Available data:
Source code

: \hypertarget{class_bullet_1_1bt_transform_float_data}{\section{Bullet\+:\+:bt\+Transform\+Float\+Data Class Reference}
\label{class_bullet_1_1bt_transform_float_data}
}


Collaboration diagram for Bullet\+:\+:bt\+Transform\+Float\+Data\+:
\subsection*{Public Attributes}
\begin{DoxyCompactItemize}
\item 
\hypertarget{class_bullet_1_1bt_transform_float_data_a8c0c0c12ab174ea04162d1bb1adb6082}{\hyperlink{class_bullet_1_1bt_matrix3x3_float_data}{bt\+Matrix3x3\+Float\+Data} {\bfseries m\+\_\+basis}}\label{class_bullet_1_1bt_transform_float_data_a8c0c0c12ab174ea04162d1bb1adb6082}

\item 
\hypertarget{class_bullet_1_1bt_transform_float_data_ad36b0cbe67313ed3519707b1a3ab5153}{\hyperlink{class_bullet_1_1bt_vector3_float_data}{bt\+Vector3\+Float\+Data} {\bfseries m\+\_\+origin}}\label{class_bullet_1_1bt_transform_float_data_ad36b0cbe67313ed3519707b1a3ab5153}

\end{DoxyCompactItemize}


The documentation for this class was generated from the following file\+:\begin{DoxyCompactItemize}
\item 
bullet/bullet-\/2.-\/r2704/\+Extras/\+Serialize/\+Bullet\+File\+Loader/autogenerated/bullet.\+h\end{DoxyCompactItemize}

Action item: Please show the lines in the entries above that hold the string "DoxyCompactItemize".

Result for this task:
\begin{DoxyCompactItemize}
\end{DoxyCompactItemize}
The documentation for this class was generated from the following file\+:\begin{DoxyCompactItemize}
bullet/bullet-\/2.-\/r2704/\+Extras/\+Serialize/\+Bullet\+File\+Loader/autogenerated/bullet.\+h\end{DoxyCompactItemize}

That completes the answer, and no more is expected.